## WHAT YOU NEED TO DO
Would you copy every record exactly as it stands and drop the pictures?
─── STUDY MATERIAL ───
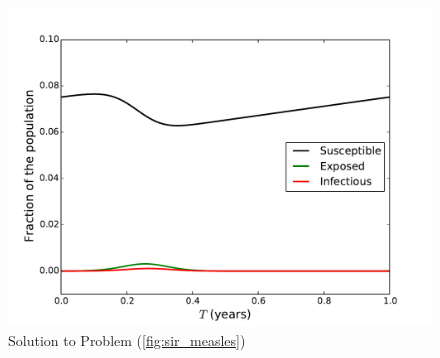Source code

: \begin{figure}[ht]
\centering
\includegraphics[width=\textwidth]{measles.pdf}
\caption{Solution to Problem (\ref{fig:sir_measles})}
\label{sir4}
\end{figure}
───
## SOLVED PROBLEM
Source code

: \begin{figure}[ht]
\centering
\includegraphics[width=\textwidth]{measles.pdf}
\caption{Solution to Problem (\ref{fig:sir_measles})}
\label{sir4}
\end{figure}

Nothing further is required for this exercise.